Supreme Court approval drops to historic low of 40%

Supreme Court approval drops to historic low of 40%
·2 min read

The US Supreme Court’s approval rating has dropped to a historic low of just 40 per cent, according to a new poll.

America’s highest court is disapproved of by 53 per cent of respondents, says the September poll conducted by Gallup.

Since 2001 the court’s approval rating had previously only dipped as low as 42 per cent in 2005 and 2017 and in July it had an approval rating of 49 per cent, meaning a drop of almost 10 points in just a few months.

The polling was carried out between 1 September and 17 September, when the court refused to block the controversial and restrictive new Texas abortion law, as well as allowing university vaccine mandates to remain in place.

“Americans’ opinions of the Supreme Court are now the worst Gallup has measured in its polling on the institution over the past two-plus decades,” said Gallup in a statement.

“At this point, less than a majority of Republicans, Democrats and independents approve of the job the court is doing. Barely half of Democrats and independents are confident in it, while confidence is slightly higher among Republicans.”
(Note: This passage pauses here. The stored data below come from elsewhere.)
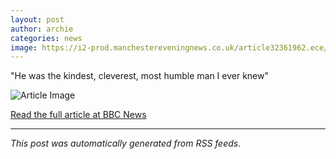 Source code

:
```yaml
---
layout: post
author: archie
categories: news
image: https://i2-prod.manchestereveningnews.co.uk/article32361962.ece/ALTERNATES/s1200/0_Tim-McCarthy.jpg
---
```

"He was the kindest, cleverest, most humble man I ever knew"

![Article Image](https://i2-prod.manchestereveningnews.co.uk/article32361962.ece/ALTERNATES/s1200/0_Tim-McCarthy.jpg)

[Read the full article at BBC News](https://www.manchestereveningnews.co.uk/news/greater-manchester-news/pub-host-special-viewing-chase-32361798)

---
*This post was automatically generated from RSS feeds.*
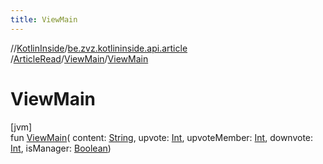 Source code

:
 ```yaml
---
title: ViewMain
---
```

//[KotlinInside](../../../../index.html)/[be.zvz.kotlininside.api.article](../../index.html)
/[ArticleRead](../index.html)/[ViewMain](index.html)/[ViewMain](-view-main.html)

# ViewMain

[jvm]\
fun [ViewMain](-view-main.html)(
content: [String](https://kotlinlang.org/api/latest/jvm/stdlib/kotlin/-string/index.html),
upvote: [Int](https://kotlinlang.org/api/latest/jvm/stdlib/kotlin/-int/index.html),
upvoteMember: [Int](https://kotlinlang.org/api/latest/jvm/stdlib/kotlin/-int/index.html),
downvote: [Int](https://kotlinlang.org/api/latest/jvm/stdlib/kotlin/-int/index.html),
isManager: [Boolean](https://kotlinlang.org/api/latest/jvm/stdlib/kotlin/-boolean/index.html))




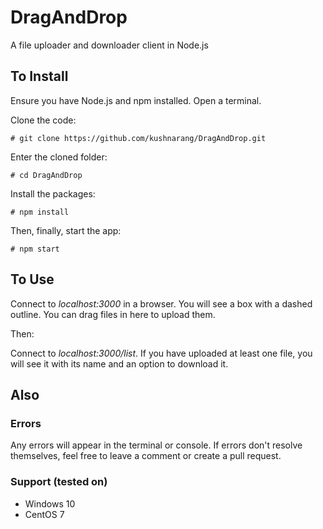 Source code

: # DragAndDrop
A file uploader and downloader client in Node.js


## To Install
Ensure you have Node.js and npm installed. Open a terminal.

Clone the code:
```
# git clone https://github.com/kushnarang/DragAndDrop.git
```
Enter the cloned folder:
```
# cd DragAndDrop
```
Install the packages:
```
# npm install
```
Then, finally, start the app:
```
# npm start
```
## To Use
Connect to *localhost:3000* in a browser. You will see a box with a dashed outline. You can drag files in here to upload them.

Then:

Connect to *localhost:3000/list*. If you have uploaded at least one file, you will see it with its name and an option to download it. 


## Also
### Errors
Any errors will appear in the terminal or console. If errors don't resolve themselves, feel free to leave a comment or create a pull request.

### Support (tested on)
* Windows 10
* CentOS 7
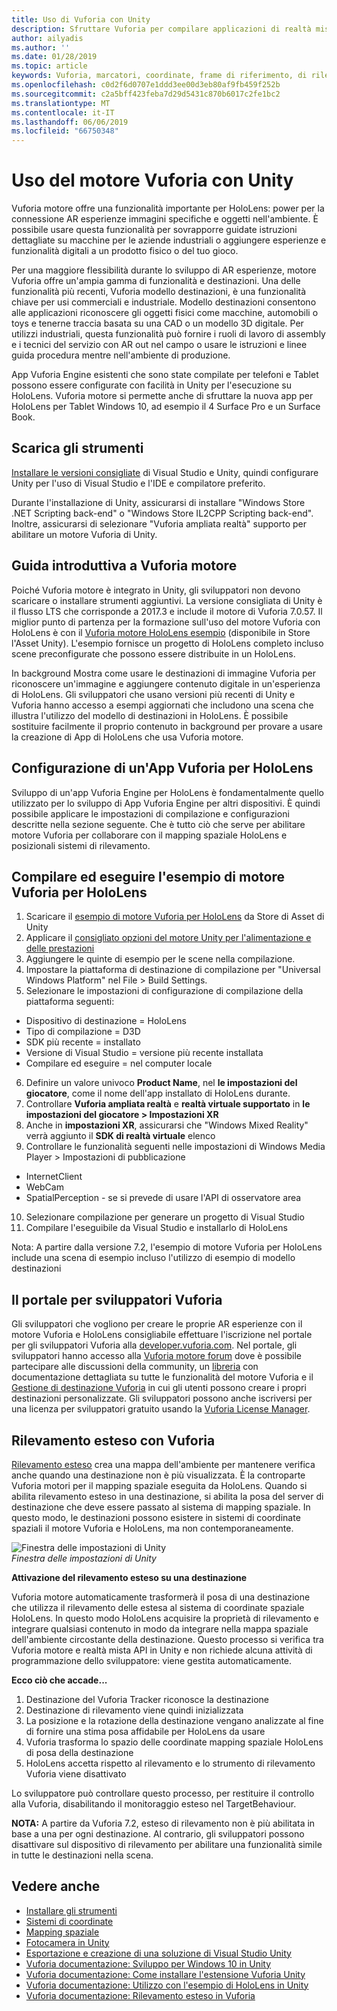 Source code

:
 ```yaml
---
title: Uso di Vuforia con Unity
description: Sfruttare Vuforia per compilare applicazioni di realtà mista di Windows in Unity.
author: ailyadis
ms.author: ''
ms.date: 01/28/2019
ms.topic: article
keywords: Vuforia, marcatori, coordinate, frame di riferimento, di rilevamento
ms.openlocfilehash: c0d2f6d0707e1ddd3ee00d3eb80af9fb459f252b
ms.sourcegitcommit: c2a5bff423feba7d29d5431c870b6017c2fe1bc2
ms.translationtype: MT
ms.contentlocale: it-IT
ms.lasthandoff: 06/06/2019
ms.locfileid: "66750348"
---
```

# <a name="using-vuforia-engine-with-unity"></a>Uso del motore Vuforia con Unity

Vuforia motore offre una funzionalità importante per HoloLens: power per la connessione AR esperienze immagini specifiche e oggetti nell'ambiente. È possibile usare questa funzionalità per sovrapporre guidate istruzioni dettagliate su macchine per le aziende industriali o aggiungere esperienze e funzionalità digitali a un prodotto fisico o del tuo gioco. 

Per una maggiore flessibilità durante lo sviluppo di AR esperienze, motore Vuforia offre un'ampia gamma di funzionalità e destinazioni. Una delle funzionalità più recenti, Vuforia modello destinazioni, è una funzionalità chiave per usi commerciali e industriale. Modello destinazioni consentono alle applicazioni riconoscere gli oggetti fisici come macchine, automobili o toys e tenerne traccia basata su una CAD o un modello 3D digitale. Per utilizzi industriali, questa funzionalità può fornire i ruoli di lavoro di assembly e i tecnici del servizio con AR out nel campo o usare le istruzioni e linee guida procedura mentre nell'ambiente di produzione. 

App Vuforia Engine esistenti che sono state compilate per telefoni e Tablet possono essere configurate con facilità in Unity per l'esecuzione su HoloLens. Vuforia motore si permette anche di sfruttare la nuova app per HoloLens per Tablet Windows 10, ad esempio il 4 Surface Pro e un Surface Book.

## <a name="get-the-tools"></a>Scarica gli strumenti

[Installare le versioni consigliate](install-the-tools.md) di Visual Studio e Unity, quindi configurare Unity per l'uso di Visual Studio e l'IDE e compilatore preferito. 

Durante l'installazione di Unity, assicurarsi di installare "Windows Store .NET Scripting back-end" o "Windows Store IL2CPP Scripting back-end". Inoltre, assicurarsi di selezionare "Vuforia ampliata realtà" supporto per abilitare un motore Vuforia di Unity.


## <a name="getting-started-with-vuforia-engine"></a>Guida introduttiva a Vuforia motore

Poiché Vuforia motore è integrato in Unity, gli sviluppatori non devono scaricare o installare strumenti aggiuntivi. La versione consigliata di Unity è il flusso LTS che corrisponde a 2017.3 e include il motore di Vuforia 7.0.57. Il miglior punto di partenza per la formazione sull'uso del motore Vuforia con HoloLens è con il [Vuforia motore HoloLens esempio](https://assetstore.unity.com/packages/templates/packs/vuforia-hololens-sample-101553) (disponibile in Store l'Asset Unity). L'esempio fornisce un progetto di HoloLens completo incluso scene preconfigurate che possono essere distribuite in un HoloLens.

In background Mostra come usare le destinazioni di immagine Vuforia per riconoscere un'immagine e aggiungere contenuto digitale in un'esperienza di HoloLens. Gli sviluppatori che usano versioni più recenti di Unity e Vuforia hanno accesso a esempi aggiornati che includono una scena che illustra l'utilizzo del modello di destinazioni in HoloLens. È possibile sostituire facilmente il proprio contenuto in background per provare a usare la creazione di App di HoloLens che usa Vuforia motore.


## <a name="configuring-a-vuforia-app-for-hololens"></a>Configurazione di un'App Vuforia per HoloLens

Sviluppo di un'app Vuforia Engine per HoloLens è fondamentalmente quello utilizzato per lo sviluppo di App Vuforia Engine per altri dispositivi. È quindi possibile applicare le impostazioni di compilazione e configurazioni descritte nella sezione seguente. Che è tutto ciò che serve per abilitare motore Vuforia per collaborare con il mapping spaziale HoloLens e posizionali sistemi di rilevamento.

## <a name="build-and-run-the-vuforia-engine-sample-for-hololens"></a>Compilare ed eseguire l'esempio di motore Vuforia per HoloLens
1.  Scaricare il [esempio di motore Vuforia per HoloLens](https://assetstore.unity.com/packages/templates/packs/vuforia-hololens-sample-101553) da Store di Asset di Unity
2.  Applicare il [consigliato opzioni del motore Unity per l'alimentazione e delle prestazioni](performance-recommendations-for-unity.md)
3.  Aggiungere le quinte di esempio per le scene nella compilazione.
4.  Impostare la piattaforma di destinazione di compilazione per "Universal Windows Platform" nel File > Build Settings.
5.  Selezionare le impostazioni di configurazione di compilazione della piattaforma seguenti: 
   * Dispositivo di destinazione = HoloLens
   * Tipo di compilazione = D3D
   * SDK più recente = installato
   * Versione di Visual Studio = versione più recente installata
   * Compilare ed eseguire = nel computer locale
6.  Definire un valore univoco **Product Name**, nel **le impostazioni del giocatore**, come il nome dell'app installato di HoloLens durante.
7.  Controllare **Vuforia ampliata realtà** e **realtà virtuale supportato** in **le impostazioni del giocatore > Impostazioni XR**
8.  Anche in **impostazioni XR**, assicurarsi che "Windows Mixed Reality" verrà aggiunto il **SDK di realtà virtuale** elenco
9.  Controllare le funzionalità seguenti nelle impostazioni di Windows Media Player > Impostazioni di pubblicazione 
   * InternetClient
   * WebCam
   * SpatialPerception - se si prevede di usare l'API di osservatore area
10. Selezionare compilazione per generare un progetto di Visual Studio
11. Compilare l'eseguibile da Visual Studio e installarlo di HoloLens

Nota: A partire dalla versione 7.2, l'esempio di motore Vuforia per HoloLens include una scena di esempio incluso l'utilizzo di esempio di modello destinazioni

## <a name="the-vuforia-developer-portal"></a>Il portale per sviluppatori Vuforia

Gli sviluppatori che vogliono per creare le proprie AR esperienze con il motore Vuforia e HoloLens consigliabile effettuare l'iscrizione nel portale per gli sviluppatori Vuforia alla [developer.vuforia.com](https://developer.vuforia.com/). Nel portale, gli sviluppatori hanno accesso alla [Vuforia motore forum](https://developer.vuforia.com/forum) dove è possibile partecipare alle discussioni della community, un [libreria](https://library.vuforia.com/) con documentazione dettagliata su tutte le funzionalità del motore Vuforia e il [ Gestione di destinazione Vuforia](https://developer.vuforia.com/target-manager) in cui gli utenti possono creare i propri destinazioni personalizzate. Gli sviluppatori possono anche iscriversi per una licenza per sviluppatori gratuito usando la [Vuforia License Manager](https://developer.vuforia.com/license-manager).

## <a name="extended-tracking-with-vuforia"></a>Rilevamento esteso con Vuforia

[Rilevamento esteso](https://library.vuforia.com/articles/Training/Extended-Tracking) crea una mappa dell'ambiente per mantenere verifica anche quando una destinazione non è più visualizzata. È la controparte Vuforia motori per il mapping spaziale eseguita da HoloLens. Quando si abilita rilevamento esteso in una destinazione, si abilita la posa del server di destinazione che deve essere passato al sistema di mapping spaziale. In questo modo, le destinazioni possono esistere in sistemi di coordinate spaziali il motore Vuforia e HoloLens, ma non contemporaneamente.

![Finestra delle impostazioni di Unity](images/vuforia-extendedtracking.png)<br>
*Finestra delle impostazioni di Unity*

**Attivazione del rilevamento esteso su una destinazione**

Vuforia motore automaticamente trasformerà il posa di una destinazione che utilizza il rilevamento delle estesa al sistema di coordinate spaziale HoloLens. In questo modo HoloLens acquisire la proprietà di rilevamento e integrare qualsiasi contenuto in modo da integrare nella mappa spaziale dell'ambiente circostante della destinazione. Questo processo si verifica tra Vuforia motore e realtà mista API in Unity e non richiede alcuna attività di programmazione dello sviluppatore: viene gestita automaticamente.

**Ecco ciò che accade...**
1. Destinazione del Vuforia Tracker riconosce la destinazione
2. Destinazione di rilevamento viene quindi inizializzata
3. La posizione e la rotazione della destinazione vengano analizzate al fine di fornire una stima posa affidabile per HoloLens da usare
4. Vuforia trasforma lo spazio delle coordinate mapping spaziale HoloLens di posa della destinazione
5. HoloLens accetta rispetto al rilevamento e lo strumento di rilevamento Vuforia viene disattivato

Lo sviluppatore può controllare questo processo, per restituire il controllo alla Vuforia, disabilitando il monitoraggio esteso nel TargetBehaviour.

**NOTA:** A partire da Vuforia 7.2, esteso di rilevamento non è più abilitata in base a una per ogni destinazione. Al contrario, gli sviluppatori possono disattivare sul dispositivo di rilevamento per abilitare una funzionalità simile in tutte le destinazioni nella scena.


## <a name="see-also"></a>Vedere anche
* [Installare gli strumenti](install-the-tools.md)
* [Sistemi di coordinate](coordinate-systems.md)
* [Mapping spaziale](spatial-mapping.md)
* [Fotocamera in Unity](camera-in-unity.md)
* [Esportazione e creazione di una soluzione di Visual Studio Unity](exporting-and-building-a-unity-visual-studio-solution.md)
* [Vuforia documentazione: Sviluppo per Windows 10 in Unity](https://library.vuforia.com/articles/Solution/Developing-for-Windows-10-in-Unity)
* [Vuforia documentazione: Come installare l'estensione Vuforia Unity](https://library.vuforia.com/articles/Solution/Installing-the-Unity-Extension)
* [Vuforia documentazione: Utilizzo con l'esempio di HoloLens in Unity](https://library.vuforia.com/articles/Solution/Working-with-the-HoloLens-sample-in-Unity)
* [Vuforia documentazione: Rilevamento esteso in Vuforia](https://library.vuforia.com/articles/Training/Extended-Tracking)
The survey also showed that there has been a sharp decline in the percentage of Americans who have “a great deal” or “fair amount” of trust in the federal judiciary, dropping from 67 per cent in 2020 to 54 per cent in the latest poll.

One-term president Donald Trump added three right-wing judges to the bench during his administration, sharply changing the make-up off the court following the death of Justice Ruth Bader Ginsburg.

There have been calls from some Democrats to expand the Supreme Court, and add a number of new liberal justices to re-balance it.

In the latest poll 40 per cent of respondents said that the court was “Too conservative” while just 20 per cent felt it was “too liberal”, with 37 per cent saying it was “about right.”

The Gallup conducted a random survey of 1,005 adults in all 50 US states and Washington, DC, with a margin of error of four per cent.